## TASK OBJECTIVE
Every line of the material is to be returned verbatim. Pictures stay out.

========================

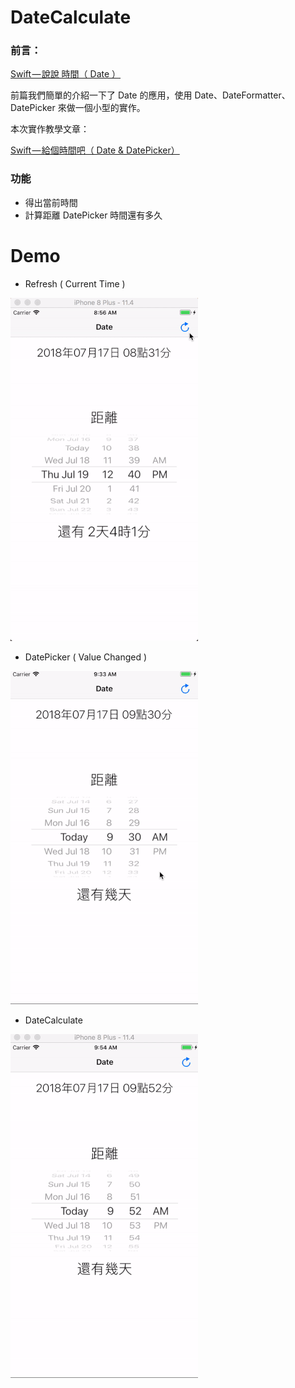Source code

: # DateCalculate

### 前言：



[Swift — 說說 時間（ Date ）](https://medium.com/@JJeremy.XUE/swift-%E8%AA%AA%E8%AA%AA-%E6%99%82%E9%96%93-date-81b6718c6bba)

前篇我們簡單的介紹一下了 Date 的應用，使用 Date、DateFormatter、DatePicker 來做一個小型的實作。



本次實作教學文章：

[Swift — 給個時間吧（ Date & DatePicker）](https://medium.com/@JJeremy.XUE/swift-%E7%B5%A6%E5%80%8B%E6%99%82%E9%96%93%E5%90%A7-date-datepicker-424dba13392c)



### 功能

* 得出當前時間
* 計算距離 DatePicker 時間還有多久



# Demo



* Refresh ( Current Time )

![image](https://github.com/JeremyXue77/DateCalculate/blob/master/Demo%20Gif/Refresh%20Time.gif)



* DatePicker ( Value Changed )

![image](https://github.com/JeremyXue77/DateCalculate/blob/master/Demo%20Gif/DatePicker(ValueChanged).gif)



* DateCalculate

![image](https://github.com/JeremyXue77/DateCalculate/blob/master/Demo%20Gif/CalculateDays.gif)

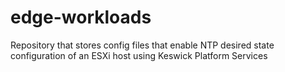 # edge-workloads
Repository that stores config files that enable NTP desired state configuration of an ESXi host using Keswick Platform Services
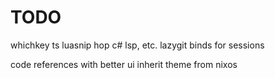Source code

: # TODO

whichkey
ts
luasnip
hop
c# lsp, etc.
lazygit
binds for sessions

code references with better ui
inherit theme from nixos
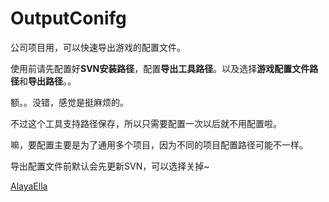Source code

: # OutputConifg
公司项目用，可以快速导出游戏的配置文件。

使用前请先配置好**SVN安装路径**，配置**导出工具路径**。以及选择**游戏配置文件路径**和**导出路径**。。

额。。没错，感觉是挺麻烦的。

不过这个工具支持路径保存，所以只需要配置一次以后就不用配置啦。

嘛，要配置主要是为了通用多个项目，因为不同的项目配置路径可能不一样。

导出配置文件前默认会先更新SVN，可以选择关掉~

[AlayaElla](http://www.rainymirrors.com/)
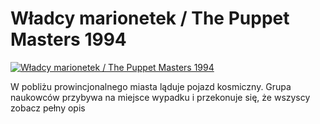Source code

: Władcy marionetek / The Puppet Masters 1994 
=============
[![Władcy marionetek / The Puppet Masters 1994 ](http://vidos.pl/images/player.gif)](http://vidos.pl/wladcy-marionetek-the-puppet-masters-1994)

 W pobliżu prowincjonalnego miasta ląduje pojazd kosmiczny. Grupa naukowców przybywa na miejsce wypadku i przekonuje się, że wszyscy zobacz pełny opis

========================

## EXERCISE RESULT
Source code

: # DateCalculate

### 前言：



[Swift — 說說 時間（ Date ）](https://medium.com/@JJeremy.XUE/swift-%E8%AA%AA%E8%AA%AA-%E6%99%82%E9%96%93-date-81b6718c6bba)

前篇我們簡單的介紹一下了 Date 的應用，使用 Date、DateFormatter、DatePicker 來做一個小型的實作。



本次實作教學文章：

[Swift — 給個時間吧（ Date & DatePicker）](https://medium.com/@JJeremy.XUE/swift-%E7%B5%A6%E5%80%8B%E6%99%82%E9%96%93%E5%90%A7-date-datepicker-424dba13392c)



### 功能

* 得出當前時間
* 計算距離 DatePicker 時間還有多久



# Demo



* Refresh ( Current Time )

![image](https://github.com/JeremyXue77/DateCalculate/blob/master/Demo%20Gif/Refresh%20Time.gif)



* DatePicker ( Value Changed )

![image](https://github.com/JeremyXue77/DateCalculate/blob/master/Demo%20Gif/DatePicker(ValueChanged).gif)



* DateCalculate

![image](https://github.com/JeremyXue77/DateCalculate/blob/master/Demo%20Gif/CalculateDays.gif)

 # edge-workloads
Repository that stores config files that enable NTP desired state configuration of an ESXi host using Keswick Platform Services
Source code

: # TODO

whichkey
ts
luasnip
hop
c# lsp, etc.
lazygit
binds for sessions

code references with better ui
inherit theme from nixos
Source code

: # OutputConifg
公司项目用，可以快速导出游戏的配置文件。

使用前请先配置好**SVN安装路径**，配置**导出工具路径**。以及选择**游戏配置文件路径**和**导出路径**。。

额。。没错，感觉是挺麻烦的。

不过这个工具支持路径保存，所以只需要配置一次以后就不用配置啦。

嘛，要配置主要是为了通用多个项目，因为不同的项目配置路径可能不一样。

导出配置文件前默认会先更新SVN，可以选择关掉~

[AlayaElla](http://www.rainymirrors.com/)
Source code

: Władcy marionetek / The Puppet Masters 1994 
=============
[![Władcy marionetek / The Puppet Masters 1994 ](http://vidos.pl/images/player.gif)](http://vidos.pl/wladcy-marionetek-the-puppet-masters-1994)

 W pobliżu prowincjonalnego miasta ląduje pojazd kosmiczny. Grupa naukowców przybywa na miejsce wypadku i przekonuje się, że wszyscy zobacz pełny opis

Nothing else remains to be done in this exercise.